Рустам вышел из комнаты, потоптался минут пять на лестничной площадке. Затем вошёл обратно, быстро и бесшумно залез в шифоньер. Марина в это время беседовала о чём-то с Левчуком. Шифоньер, стоящий дверями к входу и расширенный по бокам полками и антресолями, сколоченными в своё время самими ребятами, отделял основную часть комнаты от входа, образуя что-то вроде прихожей. Из комнаты не было видно, как Рустам залез на свою полку и извлёк оттуда пакет, в котором хранились халат и тапочки Татьяны. Ими она пользовалась, когда приезжала. Вытащив из пакета, Стерхов протянул вещи Марине. Левчук удивлённо вскинул брови – не ожидал, что Рустам так быстро договорится с кем-то насчёт халата. Он и понятия не имел, что его бывшая подруга живёт здесь по выходным. Однако пора было Женьке уходить: Марина вот-вот начнёт переодеваться. Без комплексов девушка.
- Прокуренный, – констатировала Марина насчёт халата, но без претензий.
Левчук вышел.
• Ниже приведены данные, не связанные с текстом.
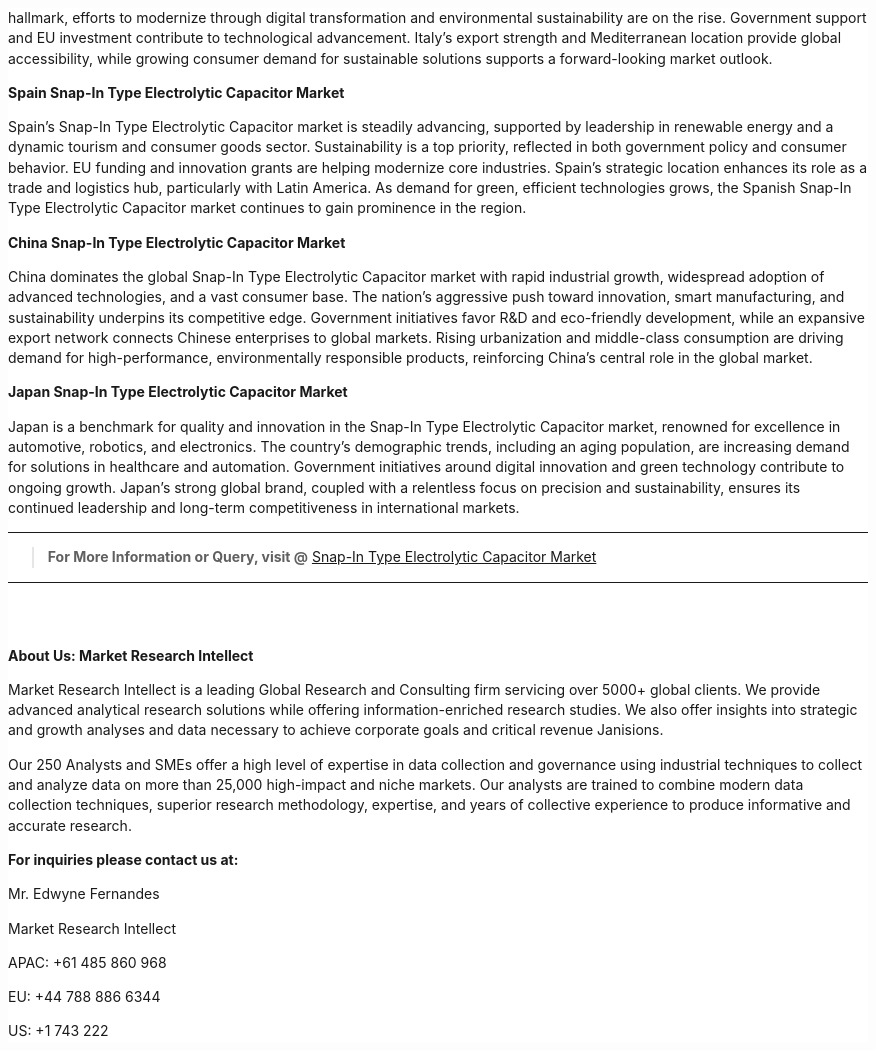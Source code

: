 hallmark, efforts to modernize through digital transformation and environmental sustainability are on the rise. Government support and EU investment contribute to technological advancement. Italy&rsquo;s export strength and Mediterranean location provide global accessibility, while growing consumer demand for sustainable solutions supports a forward-looking market outlook.</p><p class="" data-start="4424" data-end="4975"><strong data-start="4424" data-end="4445">Spain Snap-In Type Electrolytic Capacitor Market</strong></p><p class="" data-start="4424" data-end="4975">Spain&rsquo;s Snap-In Type Electrolytic Capacitor market is steadily advancing, supported by leadership in renewable energy and a dynamic tourism and consumer goods sector. Sustainability is a top priority, reflected in both government policy and consumer behavior. EU funding and innovation grants are helping modernize core industries. Spain&rsquo;s strategic location enhances its role as a trade and logistics hub, particularly with Latin America. As demand for green, efficient technologies grows, the Spanish Snap-In Type Electrolytic Capacitor market continues to gain prominence in the region.</p><p class="" data-start="4977" data-end="5589"><strong data-start="4977" data-end="4998">China Snap-In Type Electrolytic Capacitor Market</strong></p><p class="" data-start="4977" data-end="5589">China dominates the global Snap-In Type Electrolytic Capacitor market with rapid industrial growth, widespread adoption of advanced technologies, and a vast consumer base. The nation&rsquo;s aggressive push toward innovation, smart manufacturing, and sustainability underpins its competitive edge. Government initiatives favor R&amp;D and eco-friendly development, while an expansive export network connects Chinese enterprises to global markets. Rising urbanization and middle-class consumption are driving demand for high-performance, environmentally responsible products, reinforcing China&rsquo;s central role in the global market.</p><p class="" data-start="5591" data-end="6162"><strong data-start="5591" data-end="5612">Japan Snap-In Type Electrolytic Capacitor Market</strong></p><p class="" data-start="5591" data-end="6162">Japan is a benchmark for quality and innovation in the Snap-In Type Electrolytic Capacitor market, renowned for excellence in automotive, robotics, and electronics. The country&rsquo;s demographic trends, including an aging population, are increasing demand for solutions in healthcare and automation. Government initiatives around digital innovation and green technology contribute to ongoing growth. Japan&rsquo;s strong global brand, coupled with a relentless focus on precision and sustainability, ensures its continued leadership and long-term competitiveness in international markets.</p><hr /><blockquote><p><span class="font-[700]"><strong>For More Information or Query, visit&nbsp;@</strong>&nbsp;</span><span class="font-[700]"><a href="https://www.marketresearchintellect.com/product/snap-in-type-electrolytic-capacitor-market/?utm_source=Linkedin&utm_medium=019" target="_blank" data-tracking-control-name="article-ssr-frontend-pulse_little-text-block" data-tracking-will-navigate="" data-test-link="">Snap-In Type Electrolytic Capacitor Market</a></span></p></blockquote><hr /><h3>&nbsp;</h3><p><strong><span class="font-[700]">About Us: Market Research Intellect</span></strong></p><p><span class="">Market Research Intellect is a leading Global Research and Consulting firm servicing over 5000+ global clients. We provide advanced analytical research solutions while offering information-enriched research studies.&nbsp;</span>We also offer insights into strategic and growth analyses and data necessary to achieve corporate goals and critical revenue Janisions.</p><p><span class="">Our 250 Analysts and SMEs offer a high level of expertise in data collection and governance using industrial techniques to collect and analyze data on more than 25,000 high-impact and niche markets. Our analysts are trained to combine modern data collection techniques, superior research methodology, expertise, and years of collective experience to produce informative and accurate research.</span></p><p><strong>For inquiries please contact us at:</strong></p><p>Mr. Edwyne Fernandes</p><p>Market Research Intellect</p><p>APAC: +61 485 860 968</p><p>EU: +44 788 886 6344</p><p>US: +1 743 222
Девушка расстегнула босоножки, сидя на краю кровати, стянула с себя майку, привстала - брюки. Стерхов смотрел, как она раздевается, и дыхание его учащалось. Повернувшись к нему спиной, Марина стала вешать вещи на спинку стула. Он пододвинул ногой другой стул, присел на него и с придыханием стал целовать её спину пониже лопаток, и ещё ниже, где уже начинались мягкие формы округлостей. Прислонился к ним щекой, нежно обнял. Марину окатило сладкое чувство неги. Она выпрямилась и закрыла глаза. Смаковала момент. Красивые ладони с длинными ухоженными ногтями упали на руки Рустама, обвивающие её бёдра. Так бы вечно стояла, и ничего от жизни больше не надо.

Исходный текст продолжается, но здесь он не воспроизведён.